-- Stored data --
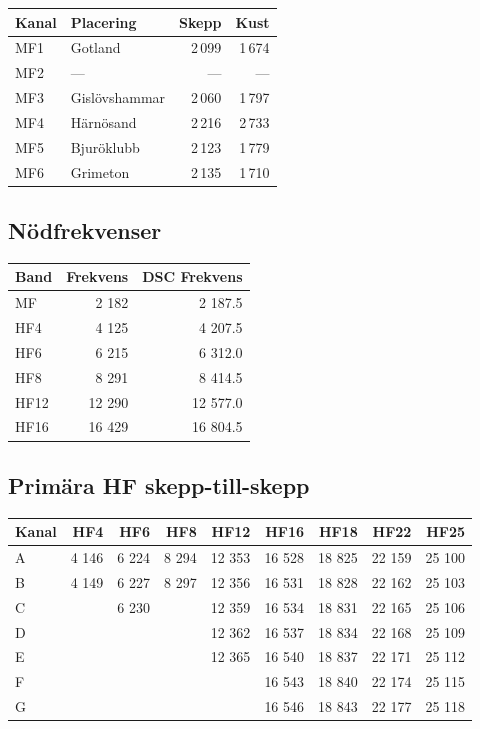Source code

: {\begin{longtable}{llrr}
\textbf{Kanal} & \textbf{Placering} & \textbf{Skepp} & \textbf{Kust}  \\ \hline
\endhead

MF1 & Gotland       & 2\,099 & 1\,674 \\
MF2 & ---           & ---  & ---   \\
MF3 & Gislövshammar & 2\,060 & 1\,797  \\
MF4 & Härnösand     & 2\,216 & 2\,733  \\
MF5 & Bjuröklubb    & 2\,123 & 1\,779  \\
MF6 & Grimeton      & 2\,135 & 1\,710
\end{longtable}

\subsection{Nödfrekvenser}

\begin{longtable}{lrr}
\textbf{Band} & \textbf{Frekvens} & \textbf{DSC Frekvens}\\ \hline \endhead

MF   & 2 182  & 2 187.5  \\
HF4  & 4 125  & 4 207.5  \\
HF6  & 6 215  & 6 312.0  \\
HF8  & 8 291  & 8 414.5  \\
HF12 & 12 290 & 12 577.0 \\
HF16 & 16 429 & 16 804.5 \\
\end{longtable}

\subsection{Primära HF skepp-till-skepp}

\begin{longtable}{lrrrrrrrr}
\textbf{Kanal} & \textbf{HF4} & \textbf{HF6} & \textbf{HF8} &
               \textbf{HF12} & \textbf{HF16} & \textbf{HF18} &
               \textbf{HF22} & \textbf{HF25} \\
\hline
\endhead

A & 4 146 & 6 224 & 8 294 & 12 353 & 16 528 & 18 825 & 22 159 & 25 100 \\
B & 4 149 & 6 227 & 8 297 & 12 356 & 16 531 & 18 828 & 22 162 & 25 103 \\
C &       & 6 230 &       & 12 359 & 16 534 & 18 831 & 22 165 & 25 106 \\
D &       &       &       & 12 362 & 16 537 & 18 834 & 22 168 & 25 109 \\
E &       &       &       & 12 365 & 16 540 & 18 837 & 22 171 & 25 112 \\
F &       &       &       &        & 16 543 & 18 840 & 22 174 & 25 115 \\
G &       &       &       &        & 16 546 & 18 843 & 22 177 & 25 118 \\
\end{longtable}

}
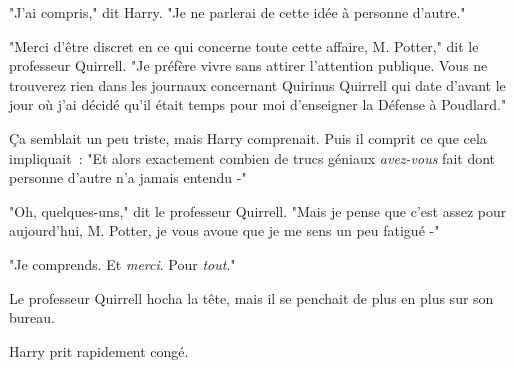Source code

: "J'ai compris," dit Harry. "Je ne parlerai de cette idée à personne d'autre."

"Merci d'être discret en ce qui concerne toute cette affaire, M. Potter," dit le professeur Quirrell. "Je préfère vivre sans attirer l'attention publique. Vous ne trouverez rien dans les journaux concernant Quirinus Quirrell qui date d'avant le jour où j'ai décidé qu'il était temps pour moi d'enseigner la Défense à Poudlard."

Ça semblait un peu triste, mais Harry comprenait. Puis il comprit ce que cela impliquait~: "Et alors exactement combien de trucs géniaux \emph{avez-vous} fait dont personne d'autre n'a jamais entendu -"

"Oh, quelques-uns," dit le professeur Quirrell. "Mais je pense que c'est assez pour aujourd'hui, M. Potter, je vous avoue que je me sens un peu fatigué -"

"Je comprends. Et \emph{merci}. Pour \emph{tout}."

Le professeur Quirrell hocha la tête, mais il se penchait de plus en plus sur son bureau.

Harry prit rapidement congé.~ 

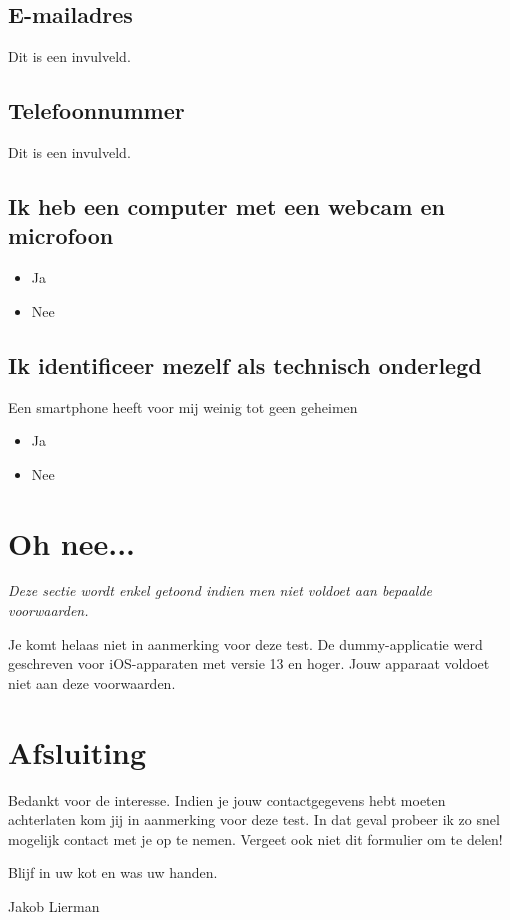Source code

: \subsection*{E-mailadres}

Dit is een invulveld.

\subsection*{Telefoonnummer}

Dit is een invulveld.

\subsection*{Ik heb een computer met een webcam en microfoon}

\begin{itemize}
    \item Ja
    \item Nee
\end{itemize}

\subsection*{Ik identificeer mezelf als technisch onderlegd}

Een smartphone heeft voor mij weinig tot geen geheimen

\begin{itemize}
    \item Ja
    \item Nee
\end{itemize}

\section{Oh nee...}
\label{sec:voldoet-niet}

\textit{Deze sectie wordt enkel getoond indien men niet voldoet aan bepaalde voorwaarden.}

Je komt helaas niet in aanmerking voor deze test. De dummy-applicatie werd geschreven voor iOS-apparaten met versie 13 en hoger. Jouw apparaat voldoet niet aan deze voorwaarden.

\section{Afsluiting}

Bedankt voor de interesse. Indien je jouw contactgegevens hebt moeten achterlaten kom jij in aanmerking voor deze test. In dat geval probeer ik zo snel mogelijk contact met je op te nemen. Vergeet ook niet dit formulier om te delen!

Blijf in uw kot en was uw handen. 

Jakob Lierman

-- Exercise requirements --
Every entry should be written out word for word, except for its pictures.

-- Response to the task --
Source code

: {\begin{longtable}{llrr}
\textbf{Kanal} & \textbf{Placering} & \textbf{Skepp} & \textbf{Kust}  \\ \hline
\endhead

MF1 & Gotland       & 2\,099 & 1\,674 \\
MF2 & ---           & ---  & ---   \\
MF3 & Gislövshammar & 2\,060 & 1\,797  \\
MF4 & Härnösand     & 2\,216 & 2\,733  \\
MF5 & Bjuröklubb    & 2\,123 & 1\,779  \\
MF6 & Grimeton      & 2\,135 & 1\,710
\end{longtable}

\subsection{Nödfrekvenser}

\begin{longtable}{lrr}
\textbf{Band} & \textbf{Frekvens} & \textbf{DSC Frekvens}\\ \hline \endhead

MF   & 2 182  & 2 187.5  \\
HF4  & 4 125  & 4 207.5  \\
HF6  & 6 215  & 6 312.0  \\
HF8  & 8 291  & 8 414.5  \\
HF12 & 12 290 & 12 577.0 \\
HF16 & 16 429 & 16 804.5 \\
\end{longtable}

\subsection{Primära HF skepp-till-skepp}

\begin{longtable}{lrrrrrrrr}
\textbf{Kanal} & \textbf{HF4} & \textbf{HF6} & \textbf{HF8} &
               \textbf{HF12} & \textbf{HF16} & \textbf{HF18} &
               \textbf{HF22} & \textbf{HF25} \\
\hline
\endhead

A & 4 146 & 6 224 & 8 294 & 12 353 & 16 528 & 18 825 & 22 159 & 25 100 \\
B & 4 149 & 6 227 & 8 297 & 12 356 & 16 531 & 18 828 & 22 162 & 25 103 \\
C &       & 6 230 &       & 12 359 & 16 534 & 18 831 & 22 165 & 25 106 \\
D &       &       &       & 12 362 & 16 537 & 18 834 & 22 168 & 25 109 \\
E &       &       &       & 12 365 & 16 540 & 18 837 & 22 171 & 25 112 \\
F &       &       &       &        & 16 543 & 18 840 & 22 174 & 25 115 \\
G &       &       &       &        & 16 546 & 18 843 & 22 177 & 25 118 \\
\end{longtable}

}
Source code

: "J'ai compris," dit Harry. "Je ne parlerai de cette idée à personne d'autre."

"Merci d'être discret en ce qui concerne toute cette affaire, M. Potter," dit le professeur Quirrell. "Je préfère vivre sans attirer l'attention publique. Vous ne trouverez rien dans les journaux concernant Quirinus Quirrell qui date d'avant le jour où j'ai décidé qu'il était temps pour moi d'enseigner la Défense à Poudlard."

Ça semblait un peu triste, mais Harry comprenait. Puis il comprit ce que cela impliquait~: "Et alors exactement combien de trucs géniaux \emph{avez-vous} fait dont personne d'autre n'a jamais entendu -"

"Oh, quelques-uns," dit le professeur Quirrell. "Mais je pense que c'est assez pour aujourd'hui, M. Potter, je vous avoue que je me sens un peu fatigué -"

"Je comprends. Et \emph{merci}. Pour \emph{tout}."

Le professeur Quirrell hocha la tête, mais il se penchait de plus en plus sur son bureau.

Harry prit rapidement congé.~ 

Source code

: \subsection*{E-mailadres}

Dit is een invulveld.

\subsection*{Telefoonnummer}

Dit is een invulveld.

\subsection*{Ik heb een computer met een webcam en microfoon}

\begin{itemize}
    \item Ja
    \item Nee
\end{itemize}

\subsection*{Ik identificeer mezelf als technisch onderlegd}

Een smartphone heeft voor mij weinig tot geen geheimen

\begin{itemize}
    \item Ja
    \item Nee
\end{itemize}

\section{Oh nee...}
\label{sec:voldoet-niet}

\textit{Deze sectie wordt enkel getoond indien men niet voldoet aan bepaalde voorwaarden.}

Je komt helaas niet in aanmerking voor deze test. De dummy-applicatie werd geschreven voor iOS-apparaten met versie 13 en hoger. Jouw apparaat voldoet niet aan deze voorwaarden.

\section{Afsluiting}

Bedankt voor de interesse. Indien je jouw contactgegevens hebt moeten achterlaten kom jij in aanmerking voor deze test. In dat geval probeer ik zo snel mogelijk contact met je op te nemen. Vergeet ook niet dit formulier om te delen!

Blijf in uw kot en was uw handen. 

Jakob Lierman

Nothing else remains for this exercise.